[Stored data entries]
━━━━━━
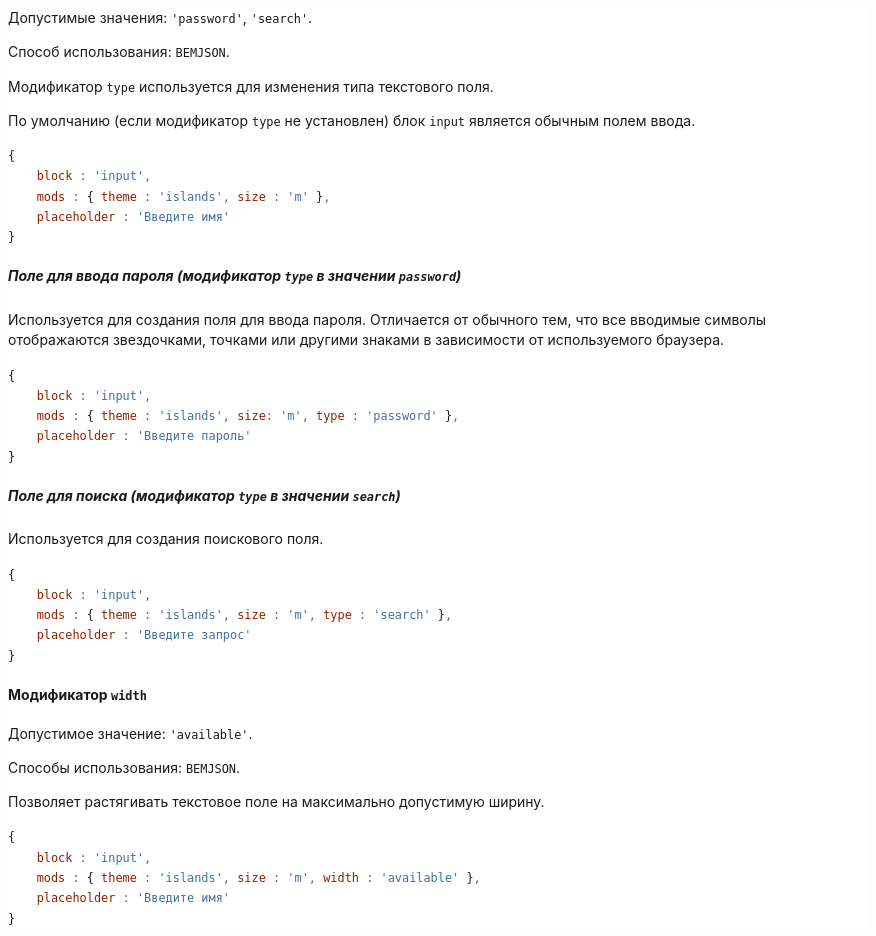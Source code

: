 Допустимые значения: `'password'`, `'search'`.

Способ использования: `BEMJSON`.

Модификатор `type` используется для изменения типа текстового поля.

<a name="input"></a>
По умолчанию (если модификатор `type` не установлен) блок `input` является обычным полем ввода.

```js
{
    block : 'input',
    mods : { theme : 'islands', size : 'm' },
    placeholder : 'Введите имя'
}
```

##### Поле для ввода пароля (модификатор `type` в значении `password`)

Используется для создания поля для ввода пароля. Отличается от обычного тем, что все вводимые символы отображаются звездочками, точками или другими знаками в зависимости от используемого браузера.

```js
{
    block : 'input',
    mods : { theme : 'islands', size: 'm', type : 'password' },
    placeholder : 'Введите пароль'
}
```

##### Поле для поиска (модификатор `type` в значении `search`)

Используется для создания поискового поля.

```js
{
    block : 'input',
    mods : { theme : 'islands', size : 'm', type : 'search' },
    placeholder : 'Введите запрос'
}
```

<a name="width"></a>

#### Модификатор `width`

Допустимое значение: `'available'`.

Способы использования: `BEMJSON`.

Позволяет растягивать текстовое поле на максимально допустимую ширину.

```js
{
    block : 'input',
    mods : { theme : 'islands', size : 'm', width : 'available' },
    placeholder : 'Введите имя'
}
```
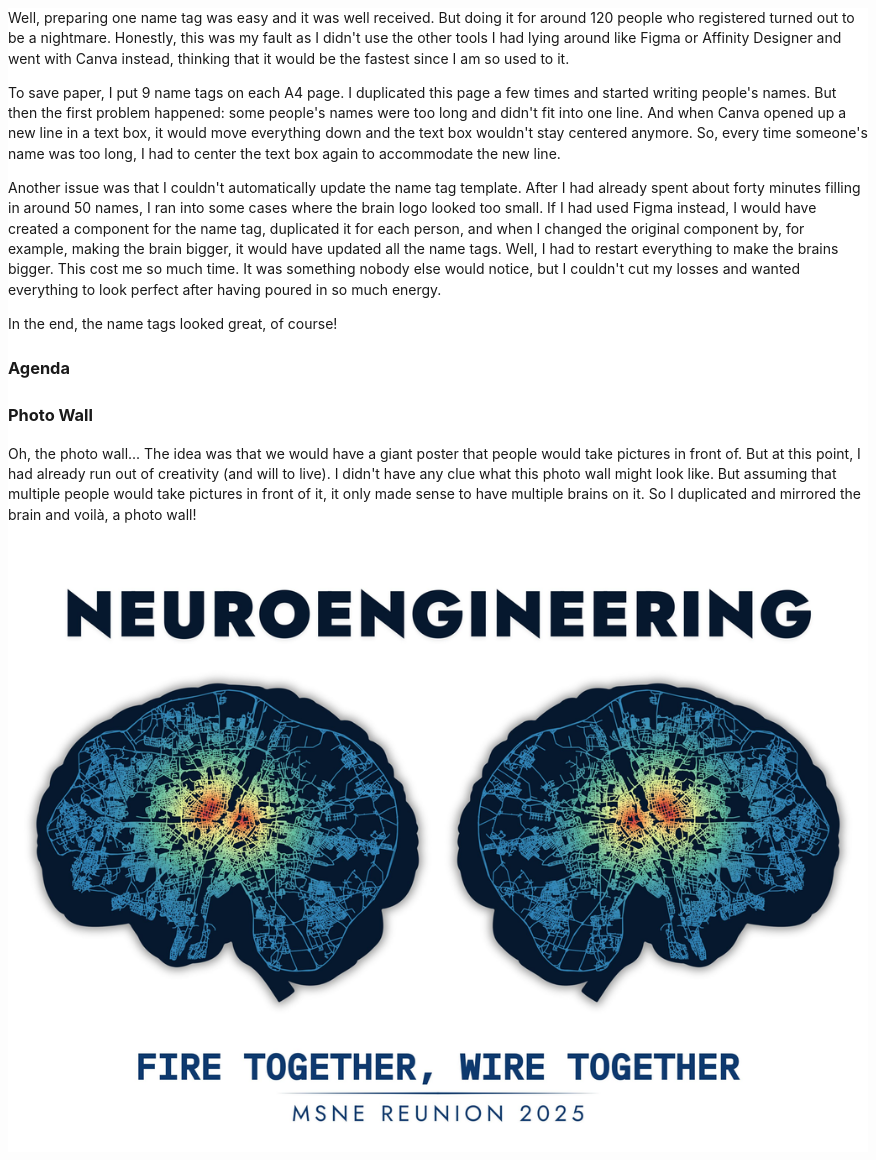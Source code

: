 Well, preparing one name tag was easy and it was well received. But doing it for around 120 people who registered turned out to be a nightmare. Honestly, this was my fault as I didn't use the other tools I had lying around like Figma or Affinity Designer and went with Canva instead, thinking that it would be the fastest since I am so used to it.

To save paper, I put 9 name tags on each A4 page. I duplicated this page a few times and started writing people's names. But then the first problem happened: some people's names were too long and didn't fit into one line. And when Canva opened up a new line in a text box, it would move everything down and the text box wouldn't stay centered anymore. So, every time someone's name was too long, I had to center the text box again to accommodate the new line.

Another issue was that I couldn't automatically update the name tag template. After I had already spent about forty minutes filling in around 50 names, I ran into some cases where the brain logo looked too small. If I had used Figma instead, I would have created a component for the name tag, duplicated it for each person, and when I changed the original component by, for example, making the brain bigger, it would have updated all the name tags. Well, I had to restart everything to make the brains bigger. This cost me so much time. It was something nobody else would notice, but I couldn't cut my losses and wanted everything to look perfect after having poured in so much energy.

In the end, the name tags looked great, of course!

### Agenda

### Photo Wall

Oh, the photo wall... The idea was that we would have a giant poster that people would take pictures in front of. But at this point, I had already run out of creativity (and will to live). I didn't have any clue what this photo wall might look like. But assuming that multiple people would take pictures in front of it, it only made sense to have multiple brains on it. So I duplicated and mirrored the brain and voilà, a photo wall!

![Name Tag](/assets/img/photo_wall_v1.jpg)
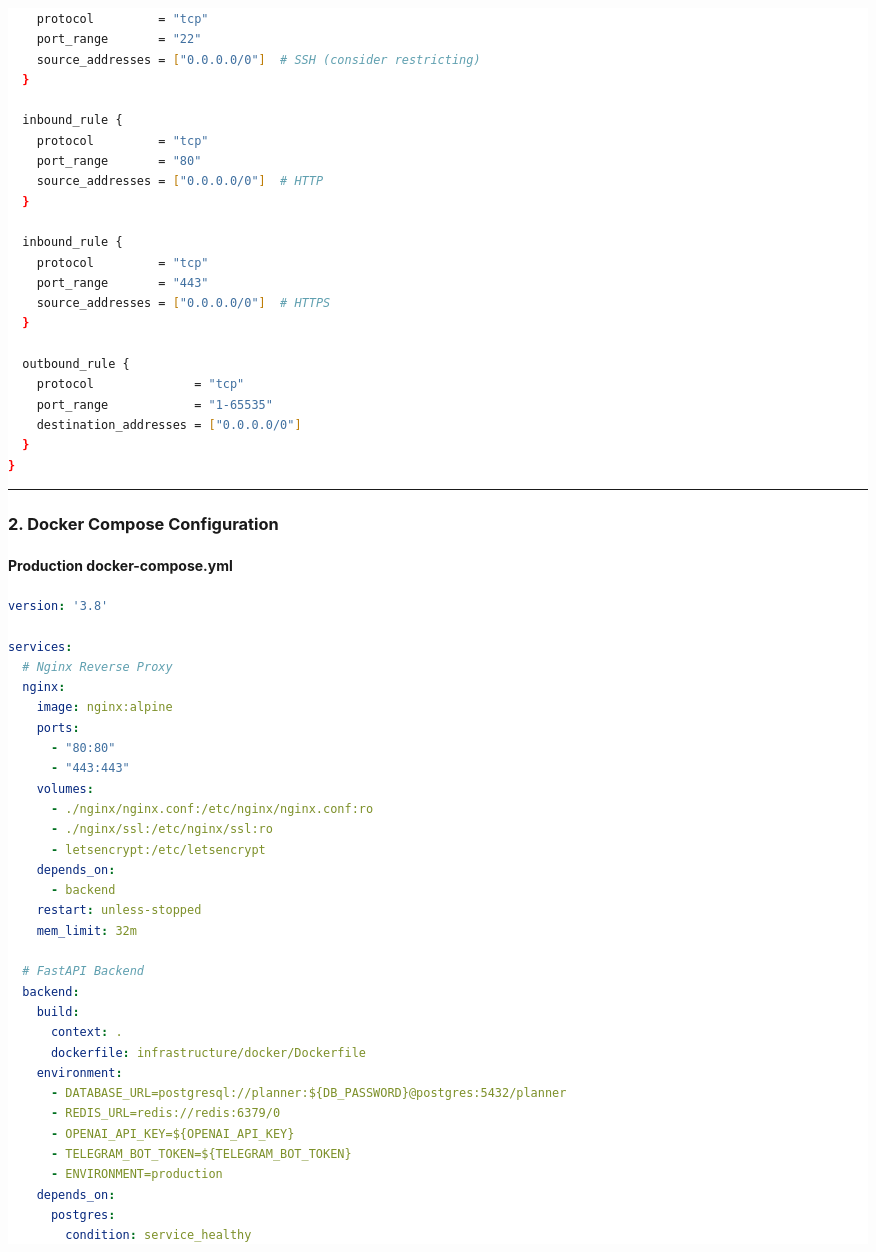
 ```bash
    protocol         = "tcp"
    port_range       = "22"
    source_addresses = ["0.0.0.0/0"]  # SSH (consider restricting)
  }
  
  inbound_rule {
    protocol         = "tcp"
    port_range       = "80"
    source_addresses = ["0.0.0.0/0"]  # HTTP
  }
  
  inbound_rule {
    protocol         = "tcp"
    port_range       = "443"
    source_addresses = ["0.0.0.0/0"]  # HTTPS
  }
  
  outbound_rule {
    protocol              = "tcp"
    port_range            = "1-65535"
    destination_addresses = ["0.0.0.0/0"]
  }
}
```

---

### 2. Docker Compose Configuration

#### Production docker-compose.yml
```yaml
version: '3.8'

services:
  # Nginx Reverse Proxy
  nginx:
    image: nginx:alpine
    ports:
      - "80:80"
      - "443:443"
    volumes:
      - ./nginx/nginx.conf:/etc/nginx/nginx.conf:ro
      - ./nginx/ssl:/etc/nginx/ssl:ro
      - letsencrypt:/etc/letsencrypt
    depends_on:
      - backend
    restart: unless-stopped
    mem_limit: 32m
  
  # FastAPI Backend
  backend:
    build:
      context: .
      dockerfile: infrastructure/docker/Dockerfile
    environment:
      - DATABASE_URL=postgresql://planner:${DB_PASSWORD}@postgres:5432/planner
      - REDIS_URL=redis://redis:6379/0
      - OPENAI_API_KEY=${OPENAI_API_KEY}
      - TELEGRAM_BOT_TOKEN=${TELEGRAM_BOT_TOKEN}
      - ENVIRONMENT=production
    depends_on:
      postgres:
        condition: service_healthy
```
━━━━━━
Work required: Begin at the first line of the records and please reproduce every line exactly through the one containing "##### Поле для ввода", leaving all pictures out.

Answer to the problem:
Source code

: Допустимые значения: `'password'`, `'search'`.

Способ использования: `BEMJSON`.

Модификатор `type` используется для изменения типа текстового поля.

<a name="input"></a>
По умолчанию (если модификатор `type` не установлен) блок `input` является обычным полем ввода.

```js
{
    block : 'input',
    mods : { theme : 'islands', size : 'm' },
    placeholder : 'Введите имя'
}
```

##### Поле для ввода пароля (модификатор `type` в значении `password`)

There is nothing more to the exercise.